Het rouwproces bij het krijgen van een zorgintensief kind is nooit helemaal klaar. Het is vooral zwaar in het begin, maar ook daarna zijn er nog altijd momenten waarop het verdriet komt opzetten. Omdat je een kind ziet van dezelfde leeftijd, dat al zoveel meer kan. Je kind vier wordt, maar niet naar de gewone basisschool kan. Of op een bruiloft, wanneer je je bedenkt dat jouw kind misschien wel nooit gaat trouwen. Daarom wordt het ook wel chronische rouw genoemd.

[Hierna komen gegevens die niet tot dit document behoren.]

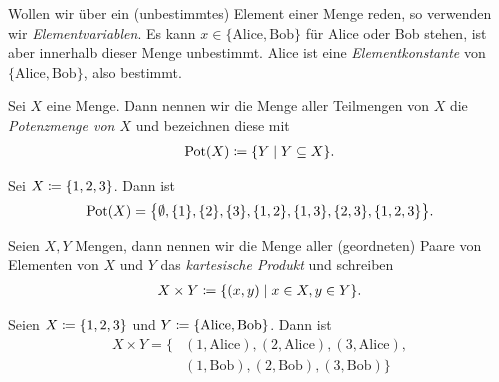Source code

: \begin{bspn}
\begin{enumerate}
    \end{enumerate}      

    Wollen wir über ein (unbestimmtes) Element einer Menge reden, so
    verwenden wir \emph{Elementvariablen}. Es kann
    $x \in \{ \text{Alice}, \text{Bob} \}$ für Alice oder Bob stehen, ist
    aber innerhalb dieser Menge unbestimmt. Alice ist eine
    \emph{Elementkonstante} von $\{ \text{Alice}, \text{Bob} \}$, also
    bestimmt.

\end{bspn}


\begin{definn}

  Sei $X$ eine Menge. Dann nennen wir die Menge aller Teilmengen von $X$
  die \emph{Potenzmenge von $X$} und bezeichnen diese mit
  \begin{align*}
    \operatorname{Pot}(X) \coloneqq \{ Y \mid Y\subseteq X\}.
  \end{align*}

\end{definn}


\begin{bspn}

  Sei $X \coloneqq \{ 1, 2, 3 \}$. Dann ist
  \begin{align*}
    \operatorname{Pot}(X) = \big\{ \emptyset, \{  1 \}, \{ 2 \}, \{ 3 \}, 
     \{ 1,2 \}, \{ 1,3 \}, \{ 2,3 \}, 
     \{ 1,2,3 \} \big\}.
  \end{align*}

\end{bspn}


\begin{definn}

  Seien $X,Y$ Mengen, dann nennen wir die Menge aller (geordneten) Paare
  von Elementen von $X$ und $Y$ das \emph{kartesische Produkt} und
  schreiben
  \begin{align*}
    X \times Y \coloneqq \{ (x,y) \mid x\in X, y\in Y \}.
  \end{align*}
  
\end{definn}


\begin{bspn}

  Seien $X \coloneqq \{ 1, 2, 3 \}$ und $Y \coloneqq \{ \text{Alice}, \text{Bob}
  \}$. Dann ist
  \begin{align*}
    X \times Y = \big\{ &(1, \text{Alice}), (2, \text{Alice}), (3,\text{Alice}), \\
    &(1, \text{Bob}), (2, \text{Bob}), (3, \text{Bob}) \big\}
  \end{align*}
  
\end{bspn}


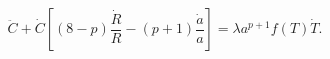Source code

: \begin{equation}\label{RR_ansatz}
{\ddot{C}}+ {\dot{C}}\left[(8-p){\frac{{\dot{R}}}{R}}
-(p+1){\frac{{\dot{a}}}{a}}\right] = \lambda a^{p+1}f(T)
{\dot{T}}.
\end{equation}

Het werken aan het verdriet wordt ook wel rouwarbeid genoemd. Het verdriet gaat niet zomaar vanzelf over, dit vraagt om aandacht en zorg. Dat betekent ook dat er soms minder tijd, aandacht en energie overblijft voor andere dingen. Denk bijvoorbeeld aan je werk: naast gewone arbeid ben je nu ook bezig met rouwarbeid. Ook voor het onderhouden van hobby’s of vriendschappen kan er minder energie overblijven.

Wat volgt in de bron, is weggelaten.